An Australian special forces soldier filmed shooting an unarmed Afghan man has been suspended from duty and the case referred to police, officials said.
The Special Air Services (SAS) member, whose identity has not been made public, was seen shooting the Afghan man in 2012 in video filmed by another soldier and broadcast Monday by national broadcaster ABC.
The Defence Department, which is carrying out a wide-ranging probe into alleged war crimes by Australian forces in Afghanistan, issued a statement late Thursday calling the ABC story “serious and disturbing”.
It said the soldier in the footage was identified Thursday and immediately suspended from duty.

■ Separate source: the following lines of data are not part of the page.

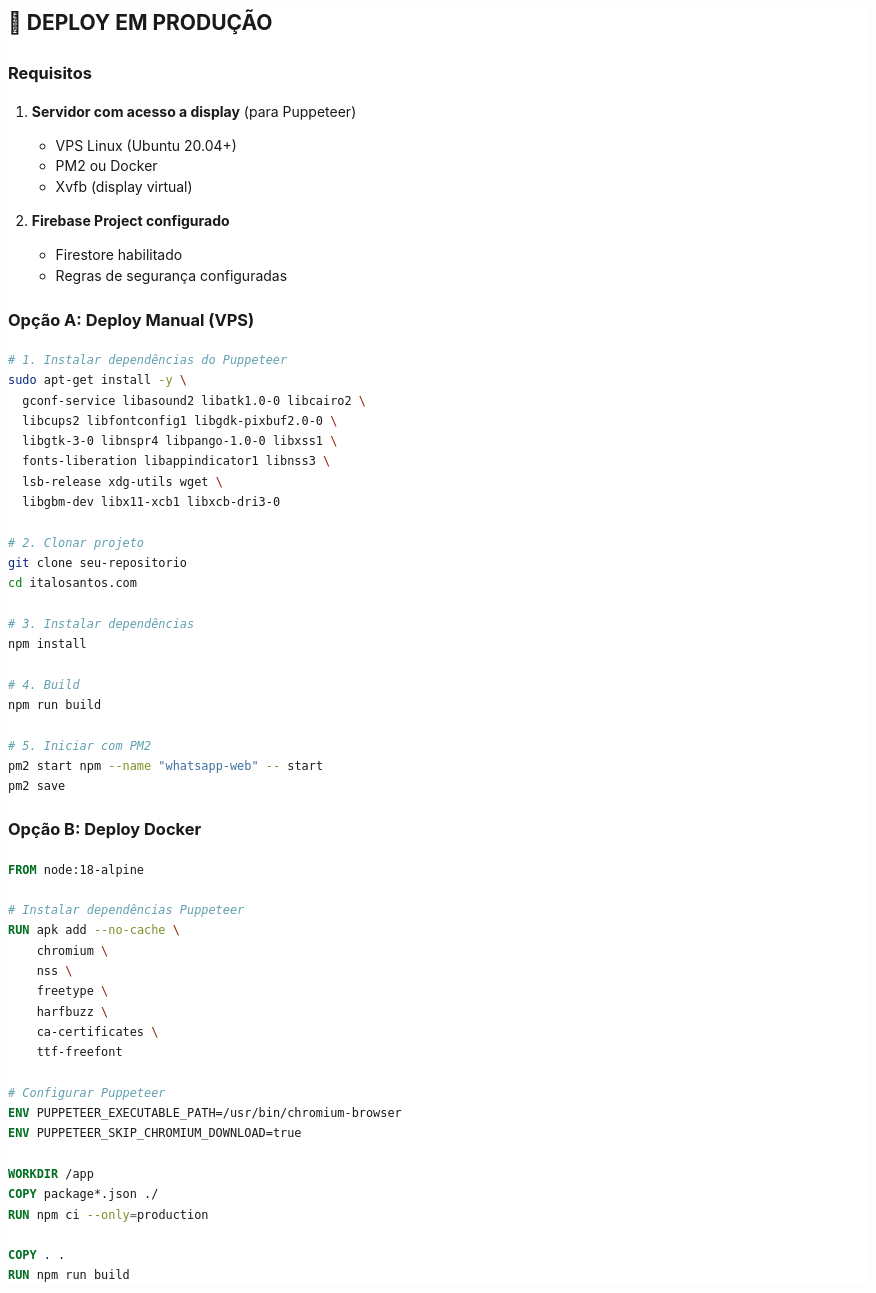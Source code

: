
## 🚀 DEPLOY EM PRODUÇÃO

### Requisitos

1. **Servidor com acesso a display** (para Puppeteer)
   - VPS Linux (Ubuntu 20.04+)
   - PM2 ou Docker
   - Xvfb (display virtual)

2. **Firebase Project configurado**
   - Firestore habilitado
   - Regras de segurança configuradas

### Opção A: Deploy Manual (VPS)

```bash
# 1. Instalar dependências do Puppeteer
sudo apt-get install -y \
  gconf-service libasound2 libatk1.0-0 libcairo2 \
  libcups2 libfontconfig1 libgdk-pixbuf2.0-0 \
  libgtk-3-0 libnspr4 libpango-1.0-0 libxss1 \
  fonts-liberation libappindicator1 libnss3 \
  lsb-release xdg-utils wget \
  libgbm-dev libx11-xcb1 libxcb-dri3-0

# 2. Clonar projeto
git clone seu-repositorio
cd italosantos.com

# 3. Instalar dependências
npm install

# 4. Build
npm run build

# 5. Iniciar com PM2
pm2 start npm --name "whatsapp-web" -- start
pm2 save
```

### Opção B: Deploy Docker

```dockerfile
FROM node:18-alpine

# Instalar dependências Puppeteer
RUN apk add --no-cache \
    chromium \
    nss \
    freetype \
    harfbuzz \
    ca-certificates \
    ttf-freefont

# Configurar Puppeteer
ENV PUPPETEER_EXECUTABLE_PATH=/usr/bin/chromium-browser
ENV PUPPETEER_SKIP_CHROMIUM_DOWNLOAD=true

WORKDIR /app
COPY package*.json ./
RUN npm ci --only=production

COPY . .
RUN npm run build
```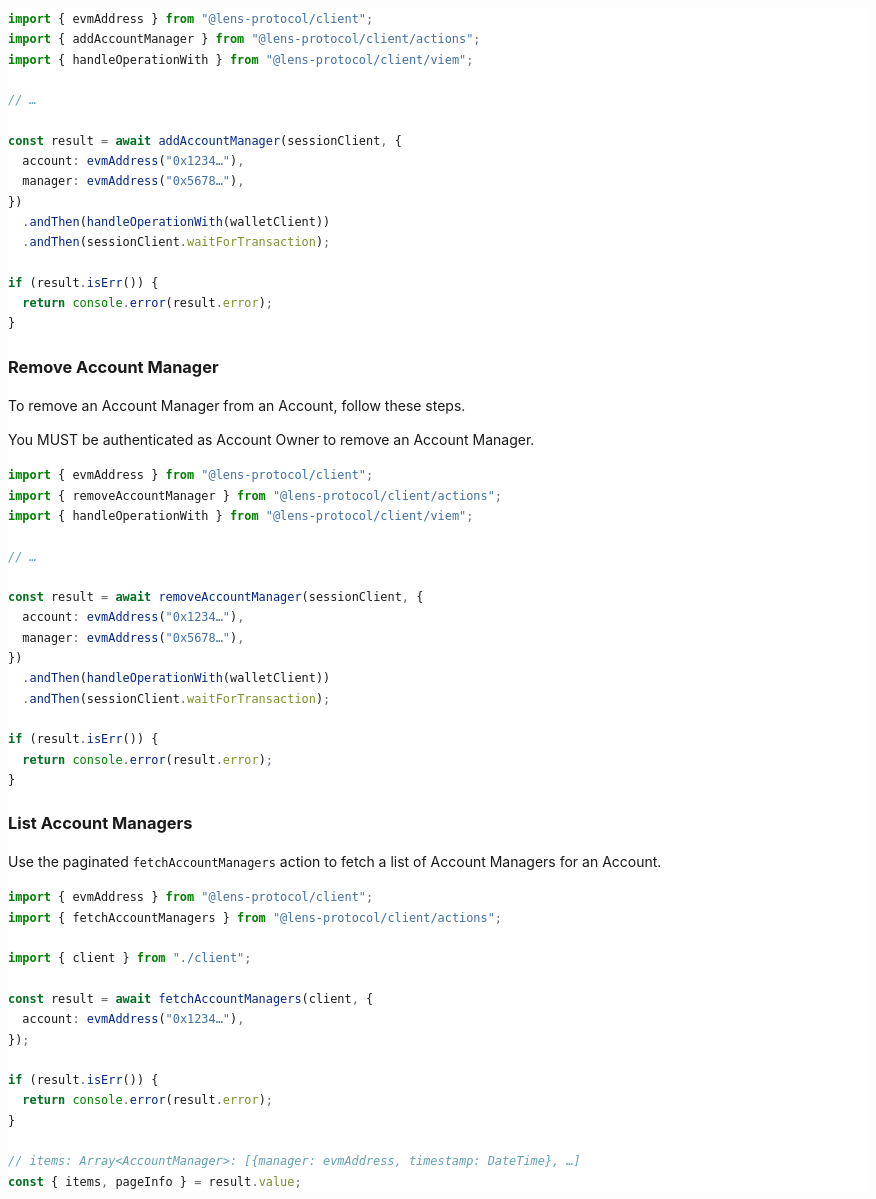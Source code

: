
 ```ts
import { evmAddress } from "@lens-protocol/client";
import { addAccountManager } from "@lens-protocol/client/actions";
import { handleOperationWith } from "@lens-protocol/client/viem";

// …

const result = await addAccountManager(sessionClient, {
  account: evmAddress("0x1234…"),
  manager: evmAddress("0x5678…"),
})
  .andThen(handleOperationWith(walletClient))
  .andThen(sessionClient.waitForTransaction);

if (result.isErr()) {
  return console.error(result.error);
}
```

### Remove Account Manager

To remove an Account Manager from an Account, follow these steps.

You MUST be authenticated as Account Owner to remove an Account Manager.

```ts
import { evmAddress } from "@lens-protocol/client";
import { removeAccountManager } from "@lens-protocol/client/actions";
import { handleOperationWith } from "@lens-protocol/client/viem";

// …

const result = await removeAccountManager(sessionClient, {
  account: evmAddress("0x1234…"),
  manager: evmAddress("0x5678…"),
})
  .andThen(handleOperationWith(walletClient))
  .andThen(sessionClient.waitForTransaction);

if (result.isErr()) {
  return console.error(result.error);
}
```

### List Account Managers

Use the paginated `fetchAccountManagers` action to fetch a list of Account Managers for an Account.

```ts
import { evmAddress } from "@lens-protocol/client";
import { fetchAccountManagers } from "@lens-protocol/client/actions";

import { client } from "./client";

const result = await fetchAccountManagers(client, {
  account: evmAddress("0x1234…"),
});

if (result.isErr()) {
  return console.error(result.error);
}

// items: Array<AccountManager>: [{manager: evmAddress, timestamp: DateTime}, …]
const { items, pageInfo } = result.value;
```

Defence Minister Linda Reynolds issued a separate statement saying she had referred the “alleged serious criminal conduct” of the soldier to the Australian Federal Police.

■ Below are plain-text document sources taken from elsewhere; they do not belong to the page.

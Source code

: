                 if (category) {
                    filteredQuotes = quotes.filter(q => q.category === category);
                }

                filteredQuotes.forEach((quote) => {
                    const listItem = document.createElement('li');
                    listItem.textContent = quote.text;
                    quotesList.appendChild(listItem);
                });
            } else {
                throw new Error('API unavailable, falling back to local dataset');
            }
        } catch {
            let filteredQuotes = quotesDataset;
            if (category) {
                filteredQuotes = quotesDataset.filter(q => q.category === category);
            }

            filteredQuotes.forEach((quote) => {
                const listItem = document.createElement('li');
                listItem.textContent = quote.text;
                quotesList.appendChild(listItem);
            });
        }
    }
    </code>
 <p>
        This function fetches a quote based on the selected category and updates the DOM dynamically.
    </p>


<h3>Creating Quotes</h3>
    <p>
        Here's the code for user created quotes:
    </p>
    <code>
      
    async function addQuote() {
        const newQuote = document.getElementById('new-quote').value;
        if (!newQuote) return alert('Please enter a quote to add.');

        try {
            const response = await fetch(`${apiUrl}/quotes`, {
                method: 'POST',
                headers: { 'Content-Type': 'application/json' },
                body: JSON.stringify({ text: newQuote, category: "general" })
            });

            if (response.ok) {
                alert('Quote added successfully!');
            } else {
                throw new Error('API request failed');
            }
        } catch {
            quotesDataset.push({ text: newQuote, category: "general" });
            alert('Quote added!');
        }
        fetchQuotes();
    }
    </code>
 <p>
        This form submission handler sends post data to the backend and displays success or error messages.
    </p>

The ABC report said the SAS unit was helicoptered into an Afghan village in search of a suspected bomb-maker.
Video taken by a helmet-mounted camera carried by the unit’s dog handler, showed a soldier identified only as “Soldier C” running through fields of tall grass and coming upon a man who had been brought to the ground by a military dog.
The Afghan appeared to be holding a string of prayer beads but no weapons. Soldier C is seen shooting him three times from about two metres (yards) away.

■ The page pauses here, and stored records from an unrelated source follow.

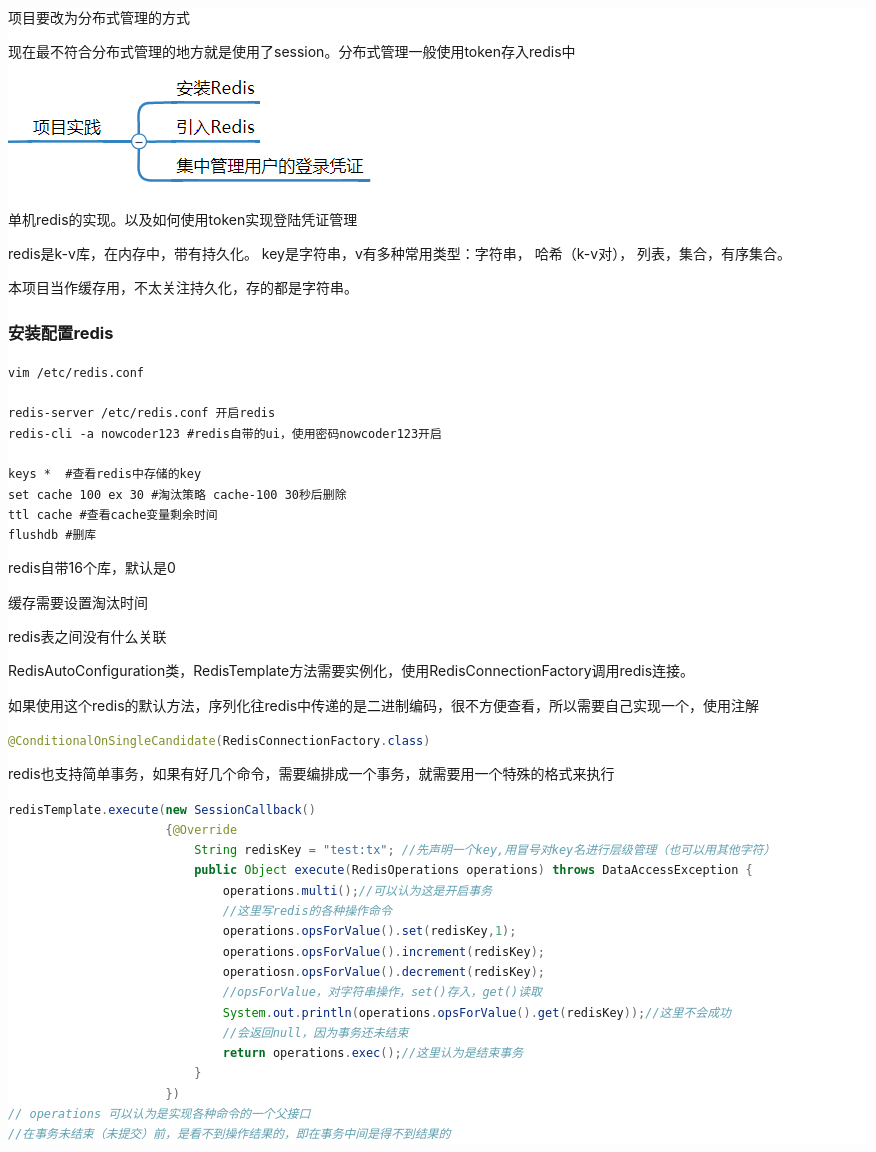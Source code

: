 项目要改为分布式管理的方式

现在最不符合分布式管理的地方就是使用了session。分布式管理一般使用token存入redis中

![image-20210502203704149](8%20%E5%88%86%E5%B8%83%E5%BC%8F%E7%8A%B6%E6%80%81%E7%AE%A1%E7%90%86.assets/image-20210502203704149.png)

单机redis的实现。以及如何使用token实现登陆凭证管理

redis是k-v库，在内存中，带有持久化。 key是字符串，v有多种常用类型：字符串， 哈希（k-v对）， 列表，集合，有序集合。

本项目当作缓存用，不太关注持久化，存的都是字符串。

### 安装配置redis

```shell
vim /etc/redis.conf

redis-server /etc/redis.conf 开启redis
redis-cli -a nowcoder123 #redis自带的ui，使用密码nowcoder123开启

keys *  #查看redis中存储的key
set cache 100 ex 30 #淘汰策略 cache-100 30秒后删除
ttl cache #查看cache变量剩余时间
flushdb #删库
```

redis自带16个库，默认是0

缓存需要设置淘汰时间

redis表之间没有什么关联



RedisAutoConfiguration类，RedisTemplate方法需要实例化，使用RedisConnectionFactory调用redis连接。

如果使用这个redis的默认方法，序列化往redis中传递的是二进制编码，很不方便查看，所以需要自己实现一个，使用注解

```java
@ConditionalOnSingleCandidate(RedisConnectionFactory.class)
```



redis也支持简单事务，如果有好几个命令，需要编排成一个事务，就需要用一个特殊的格式来执行

```java
redisTemplate.execute(new SessionCallback() 
                      {@Override 
                          String redisKey = "test:tx"; //先声明一个key,用冒号对key名进行层级管理（也可以用其他字符）
                          public Object execute(RedisOperations operations) throws DataAccessException {
                              operations.multi();//可以认为这是开启事务
                              //这里写redis的各种操作命令
                              operations.opsForValue().set(redisKey,1);
                              operations.opsForValue().increment(redisKey);
                              operatiosn.opsForValue().decrement(redisKey);
                              //opsForValue，对字符串操作，set()存入，get()读取
                              System.out.println(operations.opsForValue().get(redisKey));//这里不会成功
                              //会返回null，因为事务还未结束
                              return operations.exec();//这里认为是结束事务
                          }
                      })
// operations 可以认为是实现各种命令的一个父接口
//在事务未结束（未提交）前，是看不到操作结果的，即在事务中间是得不到结果的
```
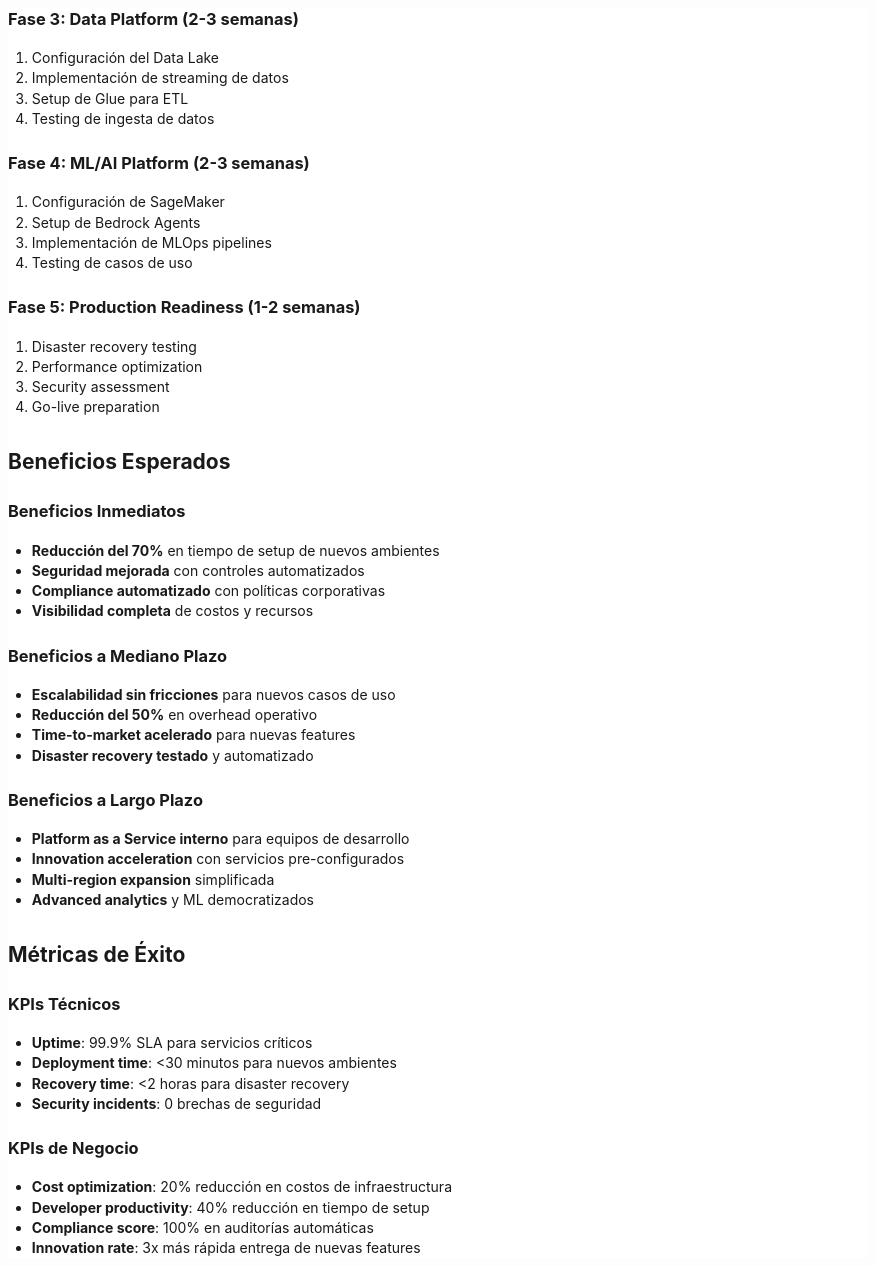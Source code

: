 ### Fase 3: Data Platform (2-3 semanas)
1. Configuración del Data Lake
2. Implementación de streaming de datos
3. Setup de Glue para ETL
4. Testing de ingesta de datos

### Fase 4: ML/AI Platform (2-3 semanas)
1. Configuración de SageMaker
2. Setup de Bedrock Agents
3. Implementación de MLOps pipelines
4. Testing de casos de uso

### Fase 5: Production Readiness (1-2 semanas)
1. Disaster recovery testing
2. Performance optimization
3. Security assessment
4. Go-live preparation

## Beneficios Esperados

### Beneficios Inmediatos
- **Reducción del 70%** en tiempo de setup de nuevos ambientes
- **Seguridad mejorada** con controles automatizados
- **Compliance automatizado** con políticas corporativas
- **Visibilidad completa** de costos y recursos

### Beneficios a Mediano Plazo
- **Escalabilidad sin fricciones** para nuevos casos de uso
- **Reducción del 50%** en overhead operativo
- **Time-to-market acelerado** para nuevas features
- **Disaster recovery testado** y automatizado

### Beneficios a Largo Plazo
- **Platform as a Service interno** para equipos de desarrollo
- **Innovation acceleration** con servicios pre-configurados
- **Multi-region expansion** simplificada
- **Advanced analytics** y ML democratizados

## Métricas de Éxito

### KPIs Técnicos
- **Uptime**: 99.9% SLA para servicios críticos
- **Deployment time**: <30 minutos para nuevos ambientes
- **Recovery time**: <2 horas para disaster recovery
- **Security incidents**: 0 brechas de seguridad

### KPIs de Negocio
- **Cost optimization**: 20% reducción en costos de infraestructura
- **Developer productivity**: 40% reducción en tiempo de setup
- **Compliance score**: 100% en auditorías automáticas
- **Innovation rate**: 3x más rápida entrega de nuevas features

The ABC report came as Australian authorities were already investigating more than 50 alleged war crimes by SAS troops, including the killing of civilians and prisoners.
A report issued last month by the Inspector-General of the Australian Defence Force said 55 separate incidents were being investigated as part of a years-long probe into war crimes allegations against Australian soldiers serving in Afghanistan.
The probe was launched in 2016 in response to what the watchdog called “rumours” of “very serious wrongdoing” over more than a decade by Australian special forces in Afghanistan.
Elite Australian commandos were deployed alongside US and allied forces in Afghanistan following the September 11, 2001 attacks. NATO and its allies pulled combat forces from the country in 2014.
The ongoing inquiry, led by judge Paul Brereton, has called 338 witnesses and is now “approaching the final stages of evidence-taking”.
At least five investigations into alleged abuses by Australian special forces in Afghanistan are currently under way.